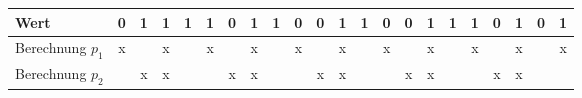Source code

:\begin{sidewaystable}
\begin{tabular}{|p{2.3cm}|c|c|c|c|c|c|c|c|c|c|c|c|c|c|c|c|c|c|c|c|c|}
        \hline
        Wert                  & 0                                          & 1                                          & 1                                          & 1                                          & 1                                          & 0                                          & 1                                          & 1                                          & 0                                          & 0                                          & 1                                          & 1                                          & 0                                          & 0                                          & 1                                          & 1                                          & 1                                          & 0                                          & 1                                          & 0                                          & 1                                          \\
        \hline
        Berechnung $p_1$      & x                                          &                                            & x                                          &                                            & x                                          &                                            & x                                          &                                            & x                                          &                                            & x                                          &                                            & x                                          &                                            & x                                          &                                            & x                                          &                                            & x                                          &                                            & x                                          \\
        \hline 
        Berechnung $p_2$      &                                            & x                                          & x                                          &                                            &                                            & x                                          & x                                          &                                            &                                            & x                                          & x                                          &                                            &                                            & x                                          & x                                          &                                            &                                            & x                                          & x                                          &                                            &                                            \\

\end{tabular}
\end{sidewaystable}
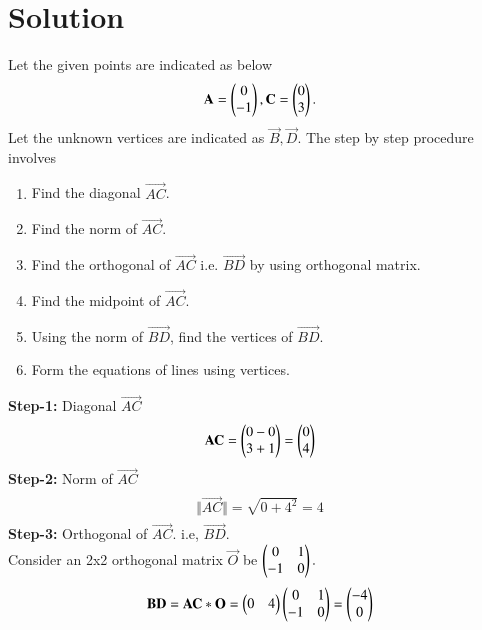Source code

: \documentclass[journal,12pt,twocolumn]{IEEEtran}
\begin{document}
\section{Solution}
Let the given points are indicated as below\\
\begin{align}
\begin{split}
\mathbf{A} = \begin{pmatrix}0 \\ -1\end{pmatrix}, 
\mathbf{C} = \begin{pmatrix}0 \\ 3\end{pmatrix}.\\
\end{split}
\end{align}
Let the unknown vertices are indicated as $ \vec{B},\vec{D}$. The step by step procedure involves
\begin{enumerate}
    \item Find the diagonal $\vec{AC}$.
    \item Find the norm of $\vec{AC}$.
    \item Find the orthogonal of $\vec{AC}$ i.e. $\vec{BD}$ by using orthogonal matrix.
    \item Find the midpoint of $\vec{AC}$.
    \item Using the norm of $\vec{BD}$, find the vertices of $\vec{BD}$.
    \item Form the equations of lines using vertices.
\end{enumerate}
\textbf{Step-1:} Diagonal $\vec{AC}$
\begin{align}
\begin{split}
\mathbf{AC} = \begin{pmatrix}0-0\\3+1\end{pmatrix} = \begin{pmatrix}0\\4\end{pmatrix}
\end{split}
\end{align}
\textbf{Step-2:} Norm of $\vec{AC}$
\begin{align}
\begin{split}
\Vert\vec{AC}\Vert = \sqrt{0+4^2} = 4
\end{split}
\end{align}
\textbf{Step-3:} Orthogonal of $\vec{AC}$. i.e, $\vec{BD}$.
\\
Consider an 2x2 orthogonal matrix $\vec{O}$ be $\begin{pmatrix}0&1\\-1&0\end{pmatrix}.$
\\
\begin{align}
\begin{split}
\mathbf{BD} =  \mathbf{AC} * \mathbf{O} =  \begin{pmatrix}0&4\end{pmatrix}  \begin{pmatrix}0&1\\-1&0\end{pmatrix} = \begin{pmatrix}-4\\0\end{pmatrix}
\end{split}
\end{align}
\end{document}
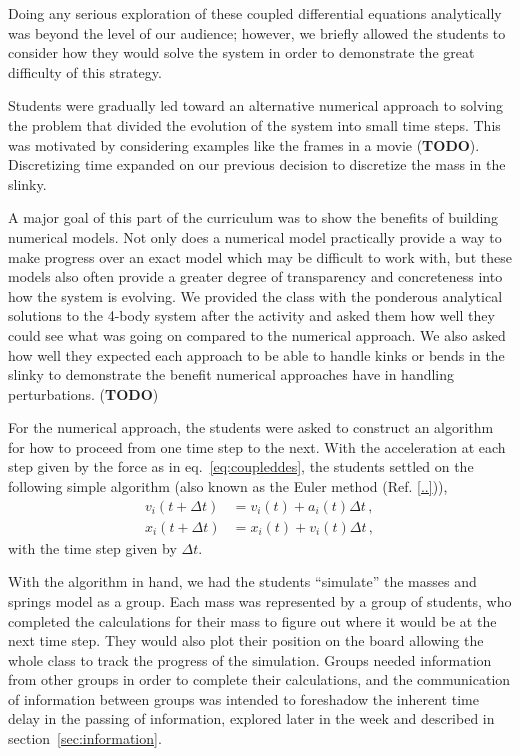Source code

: \documentclass[prb,preprint]{revtex4-1}
\newcommand{\TODO}[1]{\marginpar{\raggedright\scriptsize\textbf{TODO:} #1} (\textbf{TODO})}
\newcommand{\eq}[1]{eq.~\eqref{eq:#1}}
\renewcommand{\sec}[1]{section~\ref{sec:#1}}
\newcommand{\nn}{\nonumber}
\begin{document}
Doing any serious exploration of these coupled differential equations
analytically was beyond the level of our audience; however, we briefly allowed
the students to consider how they would solve the system in order to demonstrate
the great difficulty of this strategy.

Students were gradually led toward an alternative numerical approach to solving
the problem that divided the evolution of the system into small time
steps. This was motivated by considering examples like the frames in a
movie\TODO{slow mo here and at the intro}. Discretizing time expanded on our previous decision to discretize the mass
in the slinky.

A major goal of this part of the curriculum was to show the benefits of building
numerical models. Not only does a numerical model
practically provide a way to make progress over an exact model which may be difficult
to work with, but these models also often provide a greater degree of transparency and
concreteness into how the system is evolving. We provided the class with the
ponderous analytical solutions to the 4-body system after the activity and asked
them how well they could see what was going on compared to the numerical
approach. We also asked how well they expected each approach to be able to
handle kinks or bends in the slinky to demonstrate the benefit numerical
approaches have in handling perturbations.\TODO{move below}

For the numerical approach, the students were asked to construct an algorithm
for how to proceed from one time step to the next. With the acceleration at each
step given by the force as in \eq{coupleddes}, the students settled on the
following simple algorithm (also known as the Euler method (Ref. \ref{..})),
\begin{align} \label{eq:algorithm}
v_i(t+\Delta t) &= v_i(t) + a_i(t)\Delta t
\,,\nn\\
x_i(t+\Delta t) &= x_i(t) + v_i(t)\Delta t
\,,\end{align}
with the time step given by $\Delta t$.

With the algorithm in hand, we had the students ``simulate'' the masses and
springs model as a group. Each mass was represented by a group of 
students, who completed the calculations for their mass to figure out where it would be
at the next time step.
They would also plot their position on the board allowing the whole class to track
the progress of the simulation.
Groups needed information from other groups in order to complete their calculations,
and the communication of information between groups was intended 
to foreshadow the inherent time delay in the passing of information, explored later in
the week and described in \sec{information}.
\end{document}
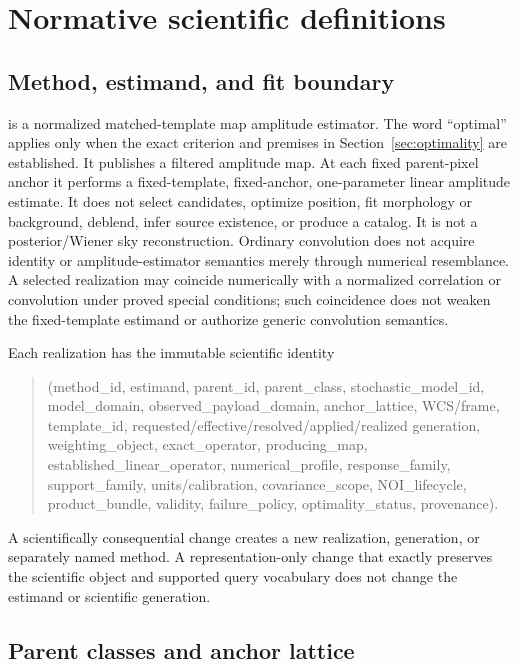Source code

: \section{Normative scientific definitions}
\label{sec:definitions}

\subsection{Method, estimand, and fit boundary}

\ContractID{} is a normalized matched-template map amplitude estimator. The
word ``optimal'' applies only when the exact criterion and premises in
Section~\ref{sec:optimality} are established. It publishes
a filtered amplitude map. At each fixed parent-pixel anchor it performs a
fixed-template, fixed-anchor, one-parameter linear amplitude estimate. It does
not select candidates, optimize position, fit morphology or background,
deblend, infer source existence, or produce a catalog. It is not a
posterior/Wiener sky reconstruction. Ordinary convolution does not acquire
\ContractID{} identity or amplitude-estimator semantics merely through
numerical resemblance. A selected realization may coincide numerically with a
normalized correlation or convolution under proved special conditions; such
coincidence does not weaken the fixed-template estimand or authorize generic
convolution semantics.

Each realization has the immutable scientific identity
\begin{quote}\small\ttfamily\raggedright
(method\_id, estimand, parent\_id, parent\_class, stochastic\_model\_id,
model\_domain, observed\_payload\_domain, anchor\_lattice,
WCS/frame, template\_id, requested/effective/resolved/applied/realized
generation, weighting\_object, exact\_operator, producing\_map,
established\_linear\_operator,
numerical\_profile, response\_family, support\_family, units/calibration,
covariance\_scope, NOI\_lifecycle, product\_bundle, validity,
failure\_policy, optimality\_status, provenance).
\end{quote}
A scientifically consequential change creates a new realization, generation,
or separately named method. A representation-only change that exactly
preserves the scientific object and supported query vocabulary does not change
the estimand or scientific generation.

\subsection{Parent classes and anchor lattice}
■ ■ ■ ■ ■ ■ ■
(Activity): Everything in the entries above should be returned exactly, apart from the pictures.

(Solution to this task):
Source code

:\begin{sidewaystable}
\begin{tabular}{|p{2.3cm}|c|c|c|c|c|c|c|c|c|c|c|c|c|c|c|c|c|c|c|c|c|}
        \hline
        Wert                  & 0                                          & 1                                          & 1                                          & 1                                          & 1                                          & 0                                          & 1                                          & 1                                          & 0                                          & 0                                          & 1                                          & 1                                          & 0                                          & 0                                          & 1                                          & 1                                          & 1                                          & 0                                          & 1                                          & 0                                          & 1                                          \\
        \hline
        Berechnung $p_1$      & x                                          &                                            & x                                          &                                            & x                                          &                                            & x                                          &                                            & x                                          &                                            & x                                          &                                            & x                                          &                                            & x                                          &                                            & x                                          &                                            & x                                          &                                            & x                                          \\
        \hline 
        Berechnung $p_2$      &                                            & x                                          & x                                          &                                            &                                            & x                                          & x                                          &                                            &                                            & x                                          & x                                          &                                            &                                            & x                                          & x                                          &                                            &                                            & x                                          & x                                          &                                            &                                            \\

\end{tabular}
\end{sidewaystable}
Source code

: \documentclass[journal,12pt,twocolumn]{IEEEtran}
\begin{document}
\section{Solution}
Let the given points are indicated as below\\
\begin{align}
\begin{split}
\mathbf{A} = \begin{pmatrix}0 \\ -1\end{pmatrix}, 
\mathbf{C} = \begin{pmatrix}0 \\ 3\end{pmatrix}.\\
\end{split}
\end{align}
Let the unknown vertices are indicated as $ \vec{B},\vec{D}$. The step by step procedure involves
\begin{enumerate}
    \item Find the diagonal $\vec{AC}$.
    \item Find the norm of $\vec{AC}$.
    \item Find the orthogonal of $\vec{AC}$ i.e. $\vec{BD}$ by using orthogonal matrix.
    \item Find the midpoint of $\vec{AC}$.
    \item Using the norm of $\vec{BD}$, find the vertices of $\vec{BD}$.
    \item Form the equations of lines using vertices.
\end{enumerate}
\textbf{Step-1:} Diagonal $\vec{AC}$
\begin{align}
\begin{split}
\mathbf{AC} = \begin{pmatrix}0-0\\3+1\end{pmatrix} = \begin{pmatrix}0\\4\end{pmatrix}
\end{split}
\end{align}
\textbf{Step-2:} Norm of $\vec{AC}$
\begin{align}
\begin{split}
\Vert\vec{AC}\Vert = \sqrt{0+4^2} = 4
\end{split}
\end{align}
\textbf{Step-3:} Orthogonal of $\vec{AC}$. i.e, $\vec{BD}$.
\\
Consider an 2x2 orthogonal matrix $\vec{O}$ be $\begin{pmatrix}0&1\\-1&0\end{pmatrix}.$
\\
\begin{align}
\begin{split}
\mathbf{BD} =  \mathbf{AC} * \mathbf{O} =  \begin{pmatrix}0&4\end{pmatrix}  \begin{pmatrix}0&1\\-1&0\end{pmatrix} = \begin{pmatrix}-4\\0\end{pmatrix}
\end{split}
\end{align}
\end{document}
Source code

: \documentclass[prb,preprint]{revtex4-1}
\newcommand{\TODO}[1]{\marginpar{\raggedright\scriptsize\textbf{TODO:} #1} (\textbf{TODO})}
\newcommand{\eq}[1]{eq.~\eqref{eq:#1}}
\renewcommand{\sec}[1]{section~\ref{sec:#1}}
\newcommand{\nn}{\nonumber}
\begin{document}
Doing any serious exploration of these coupled differential equations
analytically was beyond the level of our audience; however, we briefly allowed
the students to consider how they would solve the system in order to demonstrate
the great difficulty of this strategy.

Students were gradually led toward an alternative numerical approach to solving
the problem that divided the evolution of the system into small time
steps. This was motivated by considering examples like the frames in a
movie\TODO{slow mo here and at the intro}. Discretizing time expanded on our previous decision to discretize the mass
in the slinky.

A major goal of this part of the curriculum was to show the benefits of building
numerical models. Not only does a numerical model
practically provide a way to make progress over an exact model which may be difficult
to work with, but these models also often provide a greater degree of transparency and
concreteness into how the system is evolving. We provided the class with the
ponderous analytical solutions to the 4-body system after the activity and asked
them how well they could see what was going on compared to the numerical
approach. We also asked how well they expected each approach to be able to
handle kinks or bends in the slinky to demonstrate the benefit numerical
approaches have in handling perturbations.\TODO{move below}

For the numerical approach, the students were asked to construct an algorithm
for how to proceed from one time step to the next. With the acceleration at each
step given by the force as in \eq{coupleddes}, the students settled on the
following simple algorithm (also known as the Euler method (Ref. \ref{..})),
\begin{align} \label{eq:algorithm}
v_i(t+\Delta t) &= v_i(t) + a_i(t)\Delta t
\,,\nn\\
x_i(t+\Delta t) &= x_i(t) + v_i(t)\Delta t
\,,\end{align}
with the time step given by $\Delta t$.

With the algorithm in hand, we had the students ``simulate'' the masses and
springs model as a group. Each mass was represented by a group of 
students, who completed the calculations for their mass to figure out where it would be
at the next time step.
They would also plot their position on the board allowing the whole class to track
the progress of the simulation.
Groups needed information from other groups in order to complete their calculations,
and the communication of information between groups was intended 
to foreshadow the inherent time delay in the passing of information, explored later in
the week and described in \sec{information}.
\end{document}
Source code

: \section{Normative scientific definitions}
\label{sec:definitions}

\subsection{Method, estimand, and fit boundary}

\ContractID{} is a normalized matched-template map amplitude estimator. The
word ``optimal'' applies only when the exact criterion and premises in
Section~\ref{sec:optimality} are established. It publishes
a filtered amplitude map. At each fixed parent-pixel anchor it performs a
fixed-template, fixed-anchor, one-parameter linear amplitude estimate. It does
not select candidates, optimize position, fit morphology or background,
deblend, infer source existence, or produce a catalog. It is not a
posterior/Wiener sky reconstruction. Ordinary convolution does not acquire
\ContractID{} identity or amplitude-estimator semantics merely through
numerical resemblance. A selected realization may coincide numerically with a
normalized correlation or convolution under proved special conditions; such
coincidence does not weaken the fixed-template estimand or authorize generic
convolution semantics.

Each realization has the immutable scientific identity
\begin{quote}\small\ttfamily\raggedright
(method\_id, estimand, parent\_id, parent\_class, stochastic\_model\_id,
model\_domain, observed\_payload\_domain, anchor\_lattice,
WCS/frame, template\_id, requested/effective/resolved/applied/realized
generation, weighting\_object, exact\_operator, producing\_map,
established\_linear\_operator,
numerical\_profile, response\_family, support\_family, units/calibration,
covariance\_scope, NOI\_lifecycle, product\_bundle, validity,
failure\_policy, optimality\_status, provenance).
\end{quote}
A scientifically consequential change creates a new realization, generation,
or separately named method. A representation-only change that exactly
preserves the scientific object and supported query vocabulary does not change
the estimand or scientific generation.

\subsection{Parent classes and anchor lattice}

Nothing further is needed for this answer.